_WHAT THE TASK REQUIRES_
Quote the line containing "the **Project Planning** form.</span></span>" and all lines that follow it in the listing below, exactly as written.

----

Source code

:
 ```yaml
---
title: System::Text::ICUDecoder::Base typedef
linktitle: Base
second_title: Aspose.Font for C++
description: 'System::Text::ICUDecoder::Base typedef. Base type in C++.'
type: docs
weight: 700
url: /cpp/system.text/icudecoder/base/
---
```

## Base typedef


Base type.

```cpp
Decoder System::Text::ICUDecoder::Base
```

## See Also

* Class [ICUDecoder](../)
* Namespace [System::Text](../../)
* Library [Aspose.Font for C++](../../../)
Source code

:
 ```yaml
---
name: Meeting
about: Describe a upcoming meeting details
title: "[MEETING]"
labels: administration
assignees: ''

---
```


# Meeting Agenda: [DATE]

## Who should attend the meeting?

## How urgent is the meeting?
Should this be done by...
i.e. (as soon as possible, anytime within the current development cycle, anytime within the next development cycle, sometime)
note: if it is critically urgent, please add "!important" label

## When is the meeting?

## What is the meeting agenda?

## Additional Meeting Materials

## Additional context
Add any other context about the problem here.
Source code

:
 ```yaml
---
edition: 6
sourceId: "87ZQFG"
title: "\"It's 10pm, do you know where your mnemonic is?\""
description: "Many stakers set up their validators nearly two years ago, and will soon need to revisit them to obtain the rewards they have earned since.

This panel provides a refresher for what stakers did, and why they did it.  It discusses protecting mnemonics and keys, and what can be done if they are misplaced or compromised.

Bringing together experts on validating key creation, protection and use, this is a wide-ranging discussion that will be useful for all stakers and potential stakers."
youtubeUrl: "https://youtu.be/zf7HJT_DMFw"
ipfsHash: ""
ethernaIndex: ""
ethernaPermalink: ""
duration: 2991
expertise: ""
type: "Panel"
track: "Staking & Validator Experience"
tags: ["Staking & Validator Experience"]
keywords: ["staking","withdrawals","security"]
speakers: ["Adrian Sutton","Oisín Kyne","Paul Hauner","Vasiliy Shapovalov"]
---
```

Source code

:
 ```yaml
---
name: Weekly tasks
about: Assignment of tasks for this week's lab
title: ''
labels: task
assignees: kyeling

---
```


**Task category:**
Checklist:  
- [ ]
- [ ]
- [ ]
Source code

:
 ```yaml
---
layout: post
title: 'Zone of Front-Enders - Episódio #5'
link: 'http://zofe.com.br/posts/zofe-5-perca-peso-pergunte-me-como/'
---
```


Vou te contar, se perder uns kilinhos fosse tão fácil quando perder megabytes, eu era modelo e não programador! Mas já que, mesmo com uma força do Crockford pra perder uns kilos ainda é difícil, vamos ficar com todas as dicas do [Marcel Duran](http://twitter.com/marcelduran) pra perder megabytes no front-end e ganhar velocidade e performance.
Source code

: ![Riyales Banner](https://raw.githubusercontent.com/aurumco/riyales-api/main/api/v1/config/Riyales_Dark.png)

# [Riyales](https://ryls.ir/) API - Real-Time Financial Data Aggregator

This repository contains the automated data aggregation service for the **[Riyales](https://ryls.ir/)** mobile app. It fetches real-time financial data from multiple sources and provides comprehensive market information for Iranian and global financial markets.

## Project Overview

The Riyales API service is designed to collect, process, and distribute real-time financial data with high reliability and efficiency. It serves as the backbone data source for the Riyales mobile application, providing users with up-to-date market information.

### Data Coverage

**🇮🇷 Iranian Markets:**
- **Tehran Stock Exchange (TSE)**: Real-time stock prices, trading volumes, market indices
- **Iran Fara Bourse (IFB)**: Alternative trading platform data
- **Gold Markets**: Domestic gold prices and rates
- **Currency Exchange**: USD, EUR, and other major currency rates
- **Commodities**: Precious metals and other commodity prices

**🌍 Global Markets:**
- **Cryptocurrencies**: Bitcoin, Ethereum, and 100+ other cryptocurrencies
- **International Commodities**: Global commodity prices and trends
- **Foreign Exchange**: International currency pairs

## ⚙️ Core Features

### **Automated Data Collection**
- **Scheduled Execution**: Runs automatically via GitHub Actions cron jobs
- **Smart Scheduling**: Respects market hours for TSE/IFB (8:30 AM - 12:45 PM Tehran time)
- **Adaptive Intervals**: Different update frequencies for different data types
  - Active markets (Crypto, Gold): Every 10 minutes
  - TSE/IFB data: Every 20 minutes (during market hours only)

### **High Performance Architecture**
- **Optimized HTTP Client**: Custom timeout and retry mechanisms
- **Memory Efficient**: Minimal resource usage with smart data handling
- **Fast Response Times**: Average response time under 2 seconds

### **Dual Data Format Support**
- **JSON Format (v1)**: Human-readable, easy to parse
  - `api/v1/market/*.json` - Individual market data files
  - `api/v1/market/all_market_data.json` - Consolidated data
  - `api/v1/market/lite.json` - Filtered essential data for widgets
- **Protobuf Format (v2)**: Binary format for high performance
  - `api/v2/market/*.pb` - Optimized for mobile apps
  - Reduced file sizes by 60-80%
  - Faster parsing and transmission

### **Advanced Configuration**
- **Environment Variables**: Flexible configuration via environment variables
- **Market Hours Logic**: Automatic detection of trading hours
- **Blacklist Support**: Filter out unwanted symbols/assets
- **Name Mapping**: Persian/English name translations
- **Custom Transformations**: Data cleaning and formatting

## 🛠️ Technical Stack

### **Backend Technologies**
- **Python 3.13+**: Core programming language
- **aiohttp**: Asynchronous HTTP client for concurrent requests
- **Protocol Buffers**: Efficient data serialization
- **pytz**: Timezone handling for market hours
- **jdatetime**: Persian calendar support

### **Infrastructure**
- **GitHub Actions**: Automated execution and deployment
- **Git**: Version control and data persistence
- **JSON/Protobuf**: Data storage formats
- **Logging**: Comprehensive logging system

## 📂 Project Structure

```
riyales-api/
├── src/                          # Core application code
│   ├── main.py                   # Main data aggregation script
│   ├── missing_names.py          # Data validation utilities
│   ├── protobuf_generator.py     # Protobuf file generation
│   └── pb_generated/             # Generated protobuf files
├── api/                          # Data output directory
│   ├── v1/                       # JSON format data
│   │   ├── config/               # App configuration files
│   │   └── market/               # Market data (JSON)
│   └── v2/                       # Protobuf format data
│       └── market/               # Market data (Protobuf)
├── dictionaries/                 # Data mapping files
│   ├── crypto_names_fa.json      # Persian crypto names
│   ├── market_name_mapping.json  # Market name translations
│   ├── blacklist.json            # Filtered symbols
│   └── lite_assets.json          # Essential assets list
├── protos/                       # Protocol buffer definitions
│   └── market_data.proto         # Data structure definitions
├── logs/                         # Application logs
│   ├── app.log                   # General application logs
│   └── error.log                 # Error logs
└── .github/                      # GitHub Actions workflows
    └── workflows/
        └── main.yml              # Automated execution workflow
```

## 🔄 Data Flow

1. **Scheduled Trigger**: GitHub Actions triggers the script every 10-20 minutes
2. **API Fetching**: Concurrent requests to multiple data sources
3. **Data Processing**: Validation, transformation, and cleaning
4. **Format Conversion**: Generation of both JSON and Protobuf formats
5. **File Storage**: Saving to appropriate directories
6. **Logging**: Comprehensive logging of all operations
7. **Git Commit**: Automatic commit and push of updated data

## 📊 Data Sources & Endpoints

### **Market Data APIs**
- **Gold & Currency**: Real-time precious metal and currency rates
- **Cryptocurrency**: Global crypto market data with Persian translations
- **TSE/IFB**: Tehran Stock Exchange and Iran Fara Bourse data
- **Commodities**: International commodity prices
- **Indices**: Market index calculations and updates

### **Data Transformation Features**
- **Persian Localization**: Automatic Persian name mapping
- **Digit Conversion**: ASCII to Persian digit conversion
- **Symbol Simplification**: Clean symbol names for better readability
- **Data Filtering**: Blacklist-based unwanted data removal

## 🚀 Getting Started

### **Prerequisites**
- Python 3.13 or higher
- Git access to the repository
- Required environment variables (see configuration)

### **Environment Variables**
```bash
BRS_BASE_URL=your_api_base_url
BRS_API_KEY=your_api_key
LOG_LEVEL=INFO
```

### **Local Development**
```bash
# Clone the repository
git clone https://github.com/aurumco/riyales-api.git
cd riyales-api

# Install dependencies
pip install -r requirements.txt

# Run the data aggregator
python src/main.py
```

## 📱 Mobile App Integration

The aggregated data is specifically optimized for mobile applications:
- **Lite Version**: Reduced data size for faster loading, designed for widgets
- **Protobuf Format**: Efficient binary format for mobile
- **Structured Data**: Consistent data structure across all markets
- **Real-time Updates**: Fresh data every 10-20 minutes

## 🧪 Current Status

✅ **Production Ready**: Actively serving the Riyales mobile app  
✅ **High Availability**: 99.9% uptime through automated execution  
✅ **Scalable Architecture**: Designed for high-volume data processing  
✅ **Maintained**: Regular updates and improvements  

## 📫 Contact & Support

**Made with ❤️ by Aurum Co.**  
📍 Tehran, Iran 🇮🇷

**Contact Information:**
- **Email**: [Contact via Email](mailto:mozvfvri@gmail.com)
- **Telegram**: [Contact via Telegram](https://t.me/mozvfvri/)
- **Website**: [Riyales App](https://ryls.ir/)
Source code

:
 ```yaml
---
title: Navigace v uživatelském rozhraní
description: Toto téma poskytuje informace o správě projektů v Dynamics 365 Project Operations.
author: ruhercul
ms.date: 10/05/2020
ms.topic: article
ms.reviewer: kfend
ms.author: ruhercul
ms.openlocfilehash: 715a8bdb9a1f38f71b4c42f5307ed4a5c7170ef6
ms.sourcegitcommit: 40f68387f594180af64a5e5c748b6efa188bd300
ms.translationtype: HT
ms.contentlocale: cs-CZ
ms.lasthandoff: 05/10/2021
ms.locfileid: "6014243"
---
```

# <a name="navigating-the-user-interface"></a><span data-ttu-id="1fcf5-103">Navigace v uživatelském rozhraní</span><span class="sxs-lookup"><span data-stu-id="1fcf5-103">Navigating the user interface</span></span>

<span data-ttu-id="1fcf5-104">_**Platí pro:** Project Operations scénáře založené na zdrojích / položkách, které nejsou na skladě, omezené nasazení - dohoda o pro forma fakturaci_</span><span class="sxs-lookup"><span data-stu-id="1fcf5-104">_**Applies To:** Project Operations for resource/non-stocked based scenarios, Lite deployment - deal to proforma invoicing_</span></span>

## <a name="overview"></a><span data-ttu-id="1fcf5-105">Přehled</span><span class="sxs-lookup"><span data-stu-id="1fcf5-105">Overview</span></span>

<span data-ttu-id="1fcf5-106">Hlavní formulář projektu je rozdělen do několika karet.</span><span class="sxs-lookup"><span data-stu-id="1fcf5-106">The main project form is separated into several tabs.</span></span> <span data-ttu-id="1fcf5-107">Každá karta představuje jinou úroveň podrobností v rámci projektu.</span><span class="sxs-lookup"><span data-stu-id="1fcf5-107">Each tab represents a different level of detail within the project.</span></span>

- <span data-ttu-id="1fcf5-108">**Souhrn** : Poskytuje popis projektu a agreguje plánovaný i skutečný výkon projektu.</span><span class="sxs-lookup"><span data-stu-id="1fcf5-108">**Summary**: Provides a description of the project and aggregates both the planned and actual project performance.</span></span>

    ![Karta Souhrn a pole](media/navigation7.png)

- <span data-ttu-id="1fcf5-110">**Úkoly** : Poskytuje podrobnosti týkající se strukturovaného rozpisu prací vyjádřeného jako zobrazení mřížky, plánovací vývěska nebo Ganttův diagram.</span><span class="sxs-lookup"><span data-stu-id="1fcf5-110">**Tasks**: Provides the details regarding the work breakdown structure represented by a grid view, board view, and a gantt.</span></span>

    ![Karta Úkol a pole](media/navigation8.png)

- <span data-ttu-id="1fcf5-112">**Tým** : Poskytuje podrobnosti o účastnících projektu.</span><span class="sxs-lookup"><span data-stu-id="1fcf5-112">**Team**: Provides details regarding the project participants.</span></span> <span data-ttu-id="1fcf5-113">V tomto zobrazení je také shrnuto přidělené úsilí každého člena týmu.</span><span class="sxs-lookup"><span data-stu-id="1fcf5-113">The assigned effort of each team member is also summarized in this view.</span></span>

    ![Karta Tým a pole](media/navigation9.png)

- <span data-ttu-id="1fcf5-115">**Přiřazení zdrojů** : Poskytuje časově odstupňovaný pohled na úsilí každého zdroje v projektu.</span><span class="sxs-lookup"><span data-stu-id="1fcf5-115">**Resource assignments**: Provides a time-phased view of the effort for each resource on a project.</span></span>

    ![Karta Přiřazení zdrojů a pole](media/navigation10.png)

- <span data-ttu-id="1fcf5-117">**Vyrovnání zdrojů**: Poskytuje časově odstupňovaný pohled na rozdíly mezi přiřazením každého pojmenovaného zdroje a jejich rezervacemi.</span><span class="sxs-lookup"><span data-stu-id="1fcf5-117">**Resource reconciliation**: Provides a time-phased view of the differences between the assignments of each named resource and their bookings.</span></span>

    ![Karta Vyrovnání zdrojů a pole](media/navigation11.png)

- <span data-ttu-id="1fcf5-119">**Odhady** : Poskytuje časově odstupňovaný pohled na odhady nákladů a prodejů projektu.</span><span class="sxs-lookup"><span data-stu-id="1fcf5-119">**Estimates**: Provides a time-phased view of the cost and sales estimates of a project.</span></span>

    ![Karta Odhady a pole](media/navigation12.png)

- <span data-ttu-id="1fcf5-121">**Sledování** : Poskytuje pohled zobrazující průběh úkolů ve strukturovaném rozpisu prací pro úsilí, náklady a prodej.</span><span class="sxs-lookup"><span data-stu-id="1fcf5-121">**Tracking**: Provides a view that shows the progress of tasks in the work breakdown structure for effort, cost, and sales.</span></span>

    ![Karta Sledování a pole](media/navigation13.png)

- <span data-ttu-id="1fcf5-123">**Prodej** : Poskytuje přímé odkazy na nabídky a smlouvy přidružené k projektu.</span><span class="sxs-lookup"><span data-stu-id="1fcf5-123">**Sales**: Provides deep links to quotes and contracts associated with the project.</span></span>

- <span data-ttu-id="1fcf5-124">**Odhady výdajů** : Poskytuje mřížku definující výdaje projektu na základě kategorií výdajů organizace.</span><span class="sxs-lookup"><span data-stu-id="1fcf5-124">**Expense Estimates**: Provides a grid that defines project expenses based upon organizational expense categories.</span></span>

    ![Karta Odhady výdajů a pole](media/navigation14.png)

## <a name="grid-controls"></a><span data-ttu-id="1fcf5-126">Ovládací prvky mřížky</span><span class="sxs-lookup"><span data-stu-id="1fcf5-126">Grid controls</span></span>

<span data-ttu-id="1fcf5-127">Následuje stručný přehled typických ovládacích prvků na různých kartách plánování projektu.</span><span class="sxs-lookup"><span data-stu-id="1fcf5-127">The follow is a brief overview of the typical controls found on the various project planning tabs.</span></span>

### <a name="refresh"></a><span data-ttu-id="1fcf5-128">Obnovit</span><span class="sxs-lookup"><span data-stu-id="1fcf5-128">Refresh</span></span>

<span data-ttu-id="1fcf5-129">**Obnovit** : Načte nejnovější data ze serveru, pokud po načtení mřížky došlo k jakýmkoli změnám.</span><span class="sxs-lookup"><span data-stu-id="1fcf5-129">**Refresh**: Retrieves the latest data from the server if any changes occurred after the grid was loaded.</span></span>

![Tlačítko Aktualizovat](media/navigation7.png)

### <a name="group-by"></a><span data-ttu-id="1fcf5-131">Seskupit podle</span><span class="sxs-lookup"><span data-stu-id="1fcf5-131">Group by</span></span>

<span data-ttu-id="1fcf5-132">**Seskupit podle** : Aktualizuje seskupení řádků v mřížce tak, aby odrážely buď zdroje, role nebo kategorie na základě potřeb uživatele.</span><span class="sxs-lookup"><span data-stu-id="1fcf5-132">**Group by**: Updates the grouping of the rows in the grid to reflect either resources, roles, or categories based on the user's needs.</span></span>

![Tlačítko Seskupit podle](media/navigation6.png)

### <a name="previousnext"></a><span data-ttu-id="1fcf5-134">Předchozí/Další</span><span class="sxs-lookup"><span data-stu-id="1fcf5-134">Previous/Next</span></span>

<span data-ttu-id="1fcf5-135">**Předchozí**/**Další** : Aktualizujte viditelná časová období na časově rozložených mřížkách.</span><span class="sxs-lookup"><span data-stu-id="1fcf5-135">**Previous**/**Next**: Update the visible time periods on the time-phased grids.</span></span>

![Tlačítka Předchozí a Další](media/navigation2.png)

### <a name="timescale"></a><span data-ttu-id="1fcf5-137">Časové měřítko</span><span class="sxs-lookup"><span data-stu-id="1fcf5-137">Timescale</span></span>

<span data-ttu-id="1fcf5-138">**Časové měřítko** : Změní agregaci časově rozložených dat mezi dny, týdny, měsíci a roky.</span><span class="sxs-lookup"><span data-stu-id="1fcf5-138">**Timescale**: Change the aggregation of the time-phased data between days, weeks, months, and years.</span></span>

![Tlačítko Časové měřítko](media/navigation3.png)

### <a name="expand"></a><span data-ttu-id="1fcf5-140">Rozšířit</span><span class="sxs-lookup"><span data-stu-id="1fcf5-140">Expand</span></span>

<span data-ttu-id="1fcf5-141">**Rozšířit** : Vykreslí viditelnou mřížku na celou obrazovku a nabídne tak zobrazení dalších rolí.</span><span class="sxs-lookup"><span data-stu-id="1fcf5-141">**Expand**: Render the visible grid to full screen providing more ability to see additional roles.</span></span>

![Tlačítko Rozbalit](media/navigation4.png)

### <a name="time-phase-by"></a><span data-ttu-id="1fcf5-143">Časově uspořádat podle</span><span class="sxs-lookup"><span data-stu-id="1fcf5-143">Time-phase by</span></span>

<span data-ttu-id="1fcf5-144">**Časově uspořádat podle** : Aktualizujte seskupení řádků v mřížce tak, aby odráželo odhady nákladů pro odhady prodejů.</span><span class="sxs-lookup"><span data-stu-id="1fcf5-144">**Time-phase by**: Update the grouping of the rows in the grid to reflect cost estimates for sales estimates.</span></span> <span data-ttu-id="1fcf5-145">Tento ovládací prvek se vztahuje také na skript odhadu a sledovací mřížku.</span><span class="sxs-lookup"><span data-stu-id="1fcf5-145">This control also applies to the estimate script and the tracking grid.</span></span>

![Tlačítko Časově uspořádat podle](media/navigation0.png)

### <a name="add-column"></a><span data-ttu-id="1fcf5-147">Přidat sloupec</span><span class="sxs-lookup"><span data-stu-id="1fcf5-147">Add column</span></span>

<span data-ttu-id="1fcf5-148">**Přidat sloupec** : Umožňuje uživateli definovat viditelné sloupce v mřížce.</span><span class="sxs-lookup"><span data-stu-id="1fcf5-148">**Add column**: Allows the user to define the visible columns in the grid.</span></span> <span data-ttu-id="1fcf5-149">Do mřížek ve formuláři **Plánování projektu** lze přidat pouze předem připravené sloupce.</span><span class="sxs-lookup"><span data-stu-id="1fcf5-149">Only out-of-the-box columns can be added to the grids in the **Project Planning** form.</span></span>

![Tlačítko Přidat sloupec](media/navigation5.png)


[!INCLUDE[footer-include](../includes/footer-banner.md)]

----

_WORKED SOLUTION_
<span data-ttu-id="1fcf5-148">**Přidat sloupec** : Umožňuje uživateli definovat viditelné sloupce v mřížce.</span><span class="sxs-lookup"><span data-stu-id="1fcf5-148">**Add column**: Allows the user to define the visible columns in the grid.</span></span> <span data-ttu-id="1fcf5-149">Do mřížek ve formuláři **Plánování projektu** lze přidat pouze předem připravené sloupce.</span><span class="sxs-lookup"><span data-stu-id="1fcf5-149">Only out-of-the-box columns can be added to the grids in the **Project Planning** form.</span></span>

![Tlačítko Přidat sloupec](media/navigation5.png)


[!INCLUDE[footer-include](../includes/footer-banner.md)]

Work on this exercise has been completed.